Pero no sólo sus comensales se rinden ante el decano del kebab madrileño. El lugar tiene el reconocimiento de la competencia. En especial de Zaza, el kurdo que hace siete años montó uno de los kebabs más reconocidos de la capital, el Kebap Sumer de la calle Bravo Murillo, 17. “Antes de montar mi kebab iba allí, es muy bueno”. Ahora, cuando pasa con el coche, siempre se lo encuentra cerrado. “En Madrid hay muchos, pero no poder comerlo en cualquier lado. Está muy bien de sabor. Pero en España hay un problema, en otros países hay más paisanos nuestros y turcos, que son los que saben hacer kebab de verdad”. Y explica el porqué de la mala fama del kebab en nuestro país: “Aquí hay mucha gente de India, de Bangladesh y de Pakistán que en su país no tienen kebab”.

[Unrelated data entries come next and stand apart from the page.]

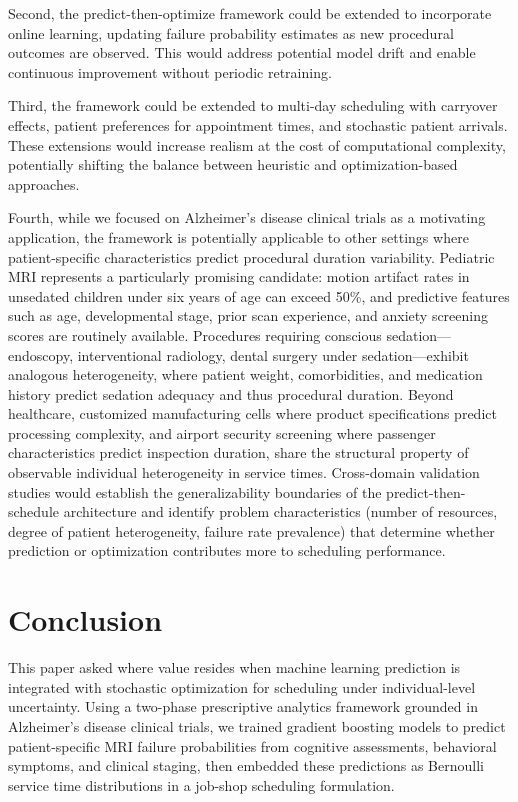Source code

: \documentclass[msom,blindrev]{informs3}
\begin{document}
Second, the predict-then-optimize framework could be extended to incorporate online learning, updating failure probability estimates as new procedural outcomes are observed. This would address potential model drift and enable continuous improvement without periodic retraining.

Third, the framework could be extended to multi-day scheduling with carryover effects, patient preferences for appointment times, and stochastic patient arrivals. These extensions would increase realism at the cost of computational complexity, potentially shifting the balance between heuristic and optimization-based approaches.

Fourth, while we focused on Alzheimer's disease clinical trials as a motivating application, the framework is potentially applicable to other settings where patient-specific characteristics predict procedural duration variability. Pediatric MRI represents a particularly promising candidate: motion artifact rates in unsedated children under six years of age can exceed 50\%, and predictive features such as age, developmental stage, prior scan experience, and anxiety screening scores are routinely available. Procedures requiring conscious sedation---endoscopy, interventional radiology, dental surgery under sedation---exhibit analogous heterogeneity, where patient weight, comorbidities, and medication history predict sedation adequacy and thus procedural duration. Beyond healthcare, customized manufacturing cells where product specifications predict processing complexity, and airport security screening where passenger characteristics predict inspection duration, share the structural property of observable individual heterogeneity in service times. Cross-domain validation studies would establish the generalizability boundaries of the predict-then-schedule architecture and identify problem characteristics (number of resources, degree of patient heterogeneity, failure rate prevalence) that determine whether prediction or optimization contributes more to scheduling performance.



\section{Conclusion}
\label{sec:conclusion}

This paper asked where value resides when machine learning prediction is integrated with stochastic optimization for scheduling under individual-level uncertainty. Using a two-phase prescriptive analytics framework grounded in Alzheimer's disease clinical trials, we trained gradient boosting models to predict patient-specific MRI failure probabilities from cognitive assessments, behavioral symptoms, and clinical staging, then embedded these predictions as Bernoulli service time distributions in a job-shop scheduling formulation.
\end{document}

Es viernes. Son las 14:45 y la cola espera paciente. Edu Quero garantiza que el local cierra “a las cuatro aunque se acabe el mundo”. 544guillermoa, otro usuario de Tripadvisor, describe “miradas de complicidad mientras disfrutamos del sabor que sólo un verdadero maestro puede crear” y, en una jerga sectaria y exagerada, advierte a los “no iniciados”: “Como todo lugar de culto, existen sus normas y su liturgia: la paciencia, el silencio y el respeto mientras se contempla cómo prepara la comida con precisión de relojero en una danza inagotable”.
“Me ha dicho que sólo el 20% de la gente es normal”, declara Pol al salir con cuatro kebabs del local. Ha mantenido un debate enrarecido con él por un tema filosófico. “Le he dicho que es un soberbio”.